I recommend performing the aggregate()
operation to collect the word counts for each page. The following is the function used to perform the aggregation. We assume the record is composed of two bins: page number and page content. We will use the page number as the key for the page, and process the page content to get a word count for the page.
I am not sure if you want to retain the per page count or simply want to get the average. So I will provide an example of both.
Both examples make use of a a function countWords(map, string)
(not provided), which will count the words in the string and populate the map. If the word already exists in the map, then it increments it appropriately.
Get both Per Page Count and Per Book Average
To count the words per page, then get the average count in the book, while retaining both, you can do the following.
First, the function to aggregate the per page word count.
local function pageWordCount(m, rec)
local page = rec['page']
local content = rec['content']
m[page] = countWords(map(), content)
return m
end
The result will be something like the following (as JSON):
{
"1": {
"and": 10,
"he": 4,
"will": 2,
"rock": 1
},
"2": {
"or": 10,
"she": 4,
"may": 2,
"roll": 1
}
...
}
Next, you will then merge the results from each node in the cluster. Because each record is a page, then there will not be any conflicts in merging, so we can use map.merge()
function directly.
return stream : aggregate(map(), pageWordCount) : reduce(map.merge)
You can then transform the results and get an average count in the book as follows:
local function bookWordAverage(pages)
local wordCounts = map()
local pageCount = map.size(pages)
for pageWords in map.values(pages) do
-- map.merge() takes a third argument which is a
-- function to resolve the value in
-- case of conflict.

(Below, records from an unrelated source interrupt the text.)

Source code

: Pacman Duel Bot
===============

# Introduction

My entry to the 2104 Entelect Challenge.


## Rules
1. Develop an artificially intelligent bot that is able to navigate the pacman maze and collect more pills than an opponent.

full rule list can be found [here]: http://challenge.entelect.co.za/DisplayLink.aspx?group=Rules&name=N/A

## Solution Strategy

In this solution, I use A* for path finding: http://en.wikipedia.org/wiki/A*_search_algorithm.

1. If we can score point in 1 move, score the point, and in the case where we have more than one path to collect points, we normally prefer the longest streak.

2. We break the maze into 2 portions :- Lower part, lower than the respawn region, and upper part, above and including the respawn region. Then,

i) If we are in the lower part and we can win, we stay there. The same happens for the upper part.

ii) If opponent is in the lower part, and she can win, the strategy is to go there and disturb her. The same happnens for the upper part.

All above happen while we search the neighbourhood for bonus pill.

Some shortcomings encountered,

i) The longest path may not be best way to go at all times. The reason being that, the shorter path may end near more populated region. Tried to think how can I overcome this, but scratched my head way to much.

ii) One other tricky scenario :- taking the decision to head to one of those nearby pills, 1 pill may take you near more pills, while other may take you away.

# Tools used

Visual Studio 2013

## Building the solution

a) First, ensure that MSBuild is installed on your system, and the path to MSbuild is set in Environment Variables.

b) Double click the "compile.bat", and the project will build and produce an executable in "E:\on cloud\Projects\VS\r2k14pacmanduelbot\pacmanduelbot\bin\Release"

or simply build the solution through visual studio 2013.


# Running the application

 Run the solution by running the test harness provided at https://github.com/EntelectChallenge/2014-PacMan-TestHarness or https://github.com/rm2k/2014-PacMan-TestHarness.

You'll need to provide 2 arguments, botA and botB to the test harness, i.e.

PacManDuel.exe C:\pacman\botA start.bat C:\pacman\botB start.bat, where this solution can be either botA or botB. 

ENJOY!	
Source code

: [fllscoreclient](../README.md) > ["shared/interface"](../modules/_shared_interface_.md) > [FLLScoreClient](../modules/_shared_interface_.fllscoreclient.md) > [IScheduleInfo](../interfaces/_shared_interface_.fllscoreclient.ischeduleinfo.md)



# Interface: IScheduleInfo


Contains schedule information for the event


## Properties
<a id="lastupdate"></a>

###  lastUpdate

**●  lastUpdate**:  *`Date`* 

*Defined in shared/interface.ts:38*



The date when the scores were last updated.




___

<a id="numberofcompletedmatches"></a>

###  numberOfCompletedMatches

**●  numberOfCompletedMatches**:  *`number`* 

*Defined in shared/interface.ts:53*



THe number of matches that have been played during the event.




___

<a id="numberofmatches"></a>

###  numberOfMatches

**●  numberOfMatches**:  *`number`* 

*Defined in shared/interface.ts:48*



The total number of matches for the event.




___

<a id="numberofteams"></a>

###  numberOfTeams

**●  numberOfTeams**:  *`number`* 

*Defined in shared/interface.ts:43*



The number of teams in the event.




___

For this example, we use the
-- `math.sum()` to add the values.
wordCounts = map.merge(wordCounts, pageWords, math.sum)
end
for word, count in map.pairs(wordCounts)
words[word] = count / pageCount
end
-- return both maps
return map{
["words"] = words,
["pages"] = pages
}
end
Make sure you add the map()
operation:
return stream : aggregate(map(), pageWordCount) : reduce(map.merge) : map(bookWordAverage)
Get only Per Book Average
This is much simpler, as you can just count then occurrences of words in the entire book and calculate the average in the reduce()
.
Rather than grouping by page, you can just return the results of countWords
and merge it into m
. We will need to retian a page count, so we can calculate the averages.
local function bookWordCount(m, rec)
local content = rec['content']
countWords(m, content)
-- special field for page count
m["##pages"] = (m["##pages"] or 0) + 1
return m
end
The reduce()
operation will remain the same, so the following will produce the total count of words in the book:
return stream : aggregate(map(), bookWordCount) : reduce(map.merge)
Now you have all the words counted and the page count. So, you need to transform this into averages:
local function bookWordAverage(words)
local pageCount = words["##pages"]
for word, count in map.pairs(words)
words[word] = count / pageCount
end
return words
end
Make sure you add the map()
operation:
return stream : aggregate(map(), bookWordCount) : reduce(map.merge) : map(bookWordAverage)